>>

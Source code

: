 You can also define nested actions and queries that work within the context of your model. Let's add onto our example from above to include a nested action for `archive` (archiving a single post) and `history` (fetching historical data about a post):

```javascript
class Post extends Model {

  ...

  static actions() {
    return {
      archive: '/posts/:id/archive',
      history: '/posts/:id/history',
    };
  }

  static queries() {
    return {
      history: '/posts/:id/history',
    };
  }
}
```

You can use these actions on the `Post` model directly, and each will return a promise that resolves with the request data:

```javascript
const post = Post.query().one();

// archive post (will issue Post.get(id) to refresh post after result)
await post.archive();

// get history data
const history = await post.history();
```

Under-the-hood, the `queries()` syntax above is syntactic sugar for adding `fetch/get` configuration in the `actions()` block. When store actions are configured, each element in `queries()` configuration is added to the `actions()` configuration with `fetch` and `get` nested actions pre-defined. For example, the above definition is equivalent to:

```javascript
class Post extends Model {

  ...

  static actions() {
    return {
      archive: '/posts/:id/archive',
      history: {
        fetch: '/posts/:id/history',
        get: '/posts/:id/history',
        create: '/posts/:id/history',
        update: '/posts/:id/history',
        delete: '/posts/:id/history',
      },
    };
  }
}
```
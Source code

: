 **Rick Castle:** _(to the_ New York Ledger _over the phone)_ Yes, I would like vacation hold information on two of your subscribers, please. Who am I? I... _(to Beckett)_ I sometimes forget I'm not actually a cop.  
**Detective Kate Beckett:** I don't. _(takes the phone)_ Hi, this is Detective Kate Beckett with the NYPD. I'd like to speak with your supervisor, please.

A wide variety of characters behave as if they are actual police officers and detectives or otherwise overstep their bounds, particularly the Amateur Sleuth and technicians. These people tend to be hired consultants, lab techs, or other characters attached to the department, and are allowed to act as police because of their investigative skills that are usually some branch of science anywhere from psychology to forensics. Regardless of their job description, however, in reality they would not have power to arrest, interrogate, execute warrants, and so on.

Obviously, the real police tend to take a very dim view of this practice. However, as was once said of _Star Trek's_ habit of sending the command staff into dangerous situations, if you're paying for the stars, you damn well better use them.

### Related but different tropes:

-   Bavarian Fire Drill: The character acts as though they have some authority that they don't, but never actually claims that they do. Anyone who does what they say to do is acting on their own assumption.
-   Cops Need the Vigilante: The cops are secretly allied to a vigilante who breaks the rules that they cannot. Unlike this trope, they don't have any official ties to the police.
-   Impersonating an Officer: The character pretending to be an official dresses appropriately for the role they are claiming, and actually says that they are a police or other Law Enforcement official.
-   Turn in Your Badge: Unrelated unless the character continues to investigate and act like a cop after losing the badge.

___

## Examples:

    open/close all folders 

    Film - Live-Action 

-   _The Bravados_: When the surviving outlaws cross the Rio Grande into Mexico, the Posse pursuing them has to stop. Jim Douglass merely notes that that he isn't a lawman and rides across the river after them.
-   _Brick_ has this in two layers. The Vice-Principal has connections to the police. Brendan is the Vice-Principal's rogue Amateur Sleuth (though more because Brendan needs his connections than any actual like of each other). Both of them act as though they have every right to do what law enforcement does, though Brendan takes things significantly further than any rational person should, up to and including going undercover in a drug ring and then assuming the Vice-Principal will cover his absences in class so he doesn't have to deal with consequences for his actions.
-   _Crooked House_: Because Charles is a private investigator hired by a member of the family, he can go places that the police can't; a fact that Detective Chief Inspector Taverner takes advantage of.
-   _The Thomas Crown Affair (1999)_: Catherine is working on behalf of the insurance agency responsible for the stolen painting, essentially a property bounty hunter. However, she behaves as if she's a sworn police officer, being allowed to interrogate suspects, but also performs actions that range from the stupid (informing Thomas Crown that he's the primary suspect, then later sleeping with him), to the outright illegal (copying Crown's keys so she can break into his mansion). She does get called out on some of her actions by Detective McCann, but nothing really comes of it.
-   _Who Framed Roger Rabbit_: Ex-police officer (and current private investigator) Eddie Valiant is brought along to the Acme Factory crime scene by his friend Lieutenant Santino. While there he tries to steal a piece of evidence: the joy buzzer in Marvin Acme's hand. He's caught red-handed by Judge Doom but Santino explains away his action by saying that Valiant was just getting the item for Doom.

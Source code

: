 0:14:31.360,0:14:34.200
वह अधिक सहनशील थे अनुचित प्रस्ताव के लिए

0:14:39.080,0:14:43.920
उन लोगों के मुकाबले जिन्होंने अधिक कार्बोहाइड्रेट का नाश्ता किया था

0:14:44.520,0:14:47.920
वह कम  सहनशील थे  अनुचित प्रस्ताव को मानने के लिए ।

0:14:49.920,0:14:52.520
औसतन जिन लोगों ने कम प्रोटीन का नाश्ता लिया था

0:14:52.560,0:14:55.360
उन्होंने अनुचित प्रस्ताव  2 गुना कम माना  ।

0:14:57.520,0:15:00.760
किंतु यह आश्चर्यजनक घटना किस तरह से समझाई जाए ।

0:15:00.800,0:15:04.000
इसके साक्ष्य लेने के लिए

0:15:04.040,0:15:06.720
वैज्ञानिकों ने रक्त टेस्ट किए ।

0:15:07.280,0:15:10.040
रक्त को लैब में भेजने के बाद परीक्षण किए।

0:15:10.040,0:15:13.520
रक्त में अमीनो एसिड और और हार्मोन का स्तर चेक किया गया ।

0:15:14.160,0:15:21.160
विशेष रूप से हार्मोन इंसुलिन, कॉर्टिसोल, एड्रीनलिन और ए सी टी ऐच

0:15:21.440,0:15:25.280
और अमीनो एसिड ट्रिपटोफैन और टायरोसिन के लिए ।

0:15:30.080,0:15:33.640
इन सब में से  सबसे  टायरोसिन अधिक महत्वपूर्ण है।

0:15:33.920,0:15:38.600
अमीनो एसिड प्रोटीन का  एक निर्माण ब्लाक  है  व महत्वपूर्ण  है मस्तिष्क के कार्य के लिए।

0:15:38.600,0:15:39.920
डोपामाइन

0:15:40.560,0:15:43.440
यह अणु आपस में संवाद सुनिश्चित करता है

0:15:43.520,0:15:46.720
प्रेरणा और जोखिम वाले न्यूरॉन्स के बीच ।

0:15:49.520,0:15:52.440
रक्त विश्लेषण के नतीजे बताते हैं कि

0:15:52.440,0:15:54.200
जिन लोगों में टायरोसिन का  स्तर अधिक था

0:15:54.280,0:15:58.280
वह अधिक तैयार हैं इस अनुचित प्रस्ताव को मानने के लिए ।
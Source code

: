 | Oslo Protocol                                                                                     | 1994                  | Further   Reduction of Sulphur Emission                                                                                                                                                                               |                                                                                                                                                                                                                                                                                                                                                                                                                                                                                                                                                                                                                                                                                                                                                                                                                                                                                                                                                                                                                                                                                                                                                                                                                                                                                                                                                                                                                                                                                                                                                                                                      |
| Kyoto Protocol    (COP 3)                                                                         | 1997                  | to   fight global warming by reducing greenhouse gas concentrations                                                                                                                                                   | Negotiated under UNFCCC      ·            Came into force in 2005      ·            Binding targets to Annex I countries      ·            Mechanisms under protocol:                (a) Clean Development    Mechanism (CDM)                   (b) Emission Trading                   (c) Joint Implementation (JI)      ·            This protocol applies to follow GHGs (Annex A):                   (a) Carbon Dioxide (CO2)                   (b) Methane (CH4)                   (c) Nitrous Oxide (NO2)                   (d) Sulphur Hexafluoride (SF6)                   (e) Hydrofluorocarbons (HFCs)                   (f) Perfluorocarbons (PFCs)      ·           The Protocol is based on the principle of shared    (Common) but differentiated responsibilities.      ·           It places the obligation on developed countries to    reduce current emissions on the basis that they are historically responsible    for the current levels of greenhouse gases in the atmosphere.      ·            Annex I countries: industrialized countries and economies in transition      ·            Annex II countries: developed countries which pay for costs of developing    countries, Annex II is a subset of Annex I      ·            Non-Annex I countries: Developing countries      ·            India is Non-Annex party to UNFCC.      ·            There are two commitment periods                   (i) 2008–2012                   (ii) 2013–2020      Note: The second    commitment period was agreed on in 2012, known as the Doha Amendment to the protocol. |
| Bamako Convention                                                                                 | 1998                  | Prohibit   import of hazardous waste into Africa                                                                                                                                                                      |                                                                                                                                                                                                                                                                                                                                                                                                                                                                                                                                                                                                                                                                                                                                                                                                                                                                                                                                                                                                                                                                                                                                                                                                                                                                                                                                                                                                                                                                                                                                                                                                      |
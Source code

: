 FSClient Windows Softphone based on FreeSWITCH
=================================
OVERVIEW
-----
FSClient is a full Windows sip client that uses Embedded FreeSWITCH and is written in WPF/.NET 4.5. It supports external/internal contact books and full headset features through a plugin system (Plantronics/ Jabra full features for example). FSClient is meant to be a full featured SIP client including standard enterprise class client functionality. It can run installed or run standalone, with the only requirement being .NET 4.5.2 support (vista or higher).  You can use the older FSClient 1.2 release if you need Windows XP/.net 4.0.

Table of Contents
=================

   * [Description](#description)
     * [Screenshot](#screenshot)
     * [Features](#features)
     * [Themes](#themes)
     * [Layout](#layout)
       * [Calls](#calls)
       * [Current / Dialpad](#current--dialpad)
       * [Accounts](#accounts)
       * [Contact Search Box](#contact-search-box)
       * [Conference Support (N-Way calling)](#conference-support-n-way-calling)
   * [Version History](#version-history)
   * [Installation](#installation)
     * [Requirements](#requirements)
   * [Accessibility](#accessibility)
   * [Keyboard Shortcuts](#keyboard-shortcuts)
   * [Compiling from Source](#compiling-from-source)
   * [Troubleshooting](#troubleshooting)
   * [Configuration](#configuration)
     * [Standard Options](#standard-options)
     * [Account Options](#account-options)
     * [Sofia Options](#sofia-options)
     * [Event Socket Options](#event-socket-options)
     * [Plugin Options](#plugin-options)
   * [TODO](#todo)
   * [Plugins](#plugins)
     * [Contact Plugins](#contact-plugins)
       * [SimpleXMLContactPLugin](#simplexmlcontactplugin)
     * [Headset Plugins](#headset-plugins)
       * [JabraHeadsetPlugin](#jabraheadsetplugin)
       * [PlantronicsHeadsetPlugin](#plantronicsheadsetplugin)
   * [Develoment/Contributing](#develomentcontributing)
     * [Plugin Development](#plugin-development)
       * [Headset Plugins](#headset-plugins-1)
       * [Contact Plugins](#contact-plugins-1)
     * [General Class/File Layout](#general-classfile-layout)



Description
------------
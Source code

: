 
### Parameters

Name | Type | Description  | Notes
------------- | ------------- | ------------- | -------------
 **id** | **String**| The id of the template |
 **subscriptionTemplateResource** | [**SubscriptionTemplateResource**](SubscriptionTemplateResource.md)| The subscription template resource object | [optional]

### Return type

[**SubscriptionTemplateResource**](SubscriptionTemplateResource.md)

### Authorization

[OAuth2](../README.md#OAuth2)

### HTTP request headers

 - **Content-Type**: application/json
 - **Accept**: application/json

<<

- [ACTION ITEM]
From the top of the material above, please transcribe each line exactly. Include the line with "your supervisor, please." and end there.

- [OUTPUT OF THE EXERCISE]
Source code

: You can also define nested actions and queries that work within the context of your model. Let's add onto our example from above to include a nested action for `archive` (archiving a single post) and `history` (fetching historical data about a post):

```javascript
class Post extends Model {

  ...

  static actions() {
    return {
      archive: '/posts/:id/archive',
      history: '/posts/:id/history',
    };
  }

  static queries() {
    return {
      history: '/posts/:id/history',
    };
  }
}
```

You can use these actions on the `Post` model directly, and each will return a promise that resolves with the request data:

```javascript
const post = Post.query().one();

// archive post (will issue Post.get(id) to refresh post after result)
await post.archive();

// get history data
const history = await post.history();
```

Under-the-hood, the `queries()` syntax above is syntactic sugar for adding `fetch/get` configuration in the `actions()` block. When store actions are configured, each element in `queries()` configuration is added to the `actions()` configuration with `fetch` and `get` nested actions pre-defined. For example, the above definition is equivalent to:

```javascript
class Post extends Model {

  ...

  static actions() {
    return {
      archive: '/posts/:id/archive',
      history: {
        fetch: '/posts/:id/history',
        get: '/posts/:id/history',
        create: '/posts/:id/history',
        update: '/posts/:id/history',
        delete: '/posts/:id/history',
      },
    };
  }
}
```
Source code

: **Rick Castle:** _(to the_ New York Ledger _over the phone)_ Yes, I would like vacation hold information on two of your subscribers, please. Who am I? I... _(to Beckett)_ I sometimes forget I'm not actually a cop.  
**Detective Kate Beckett:** I don't. _(takes the phone)_ Hi, this is Detective Kate Beckett with the NYPD. I'd like to speak with your supervisor, please.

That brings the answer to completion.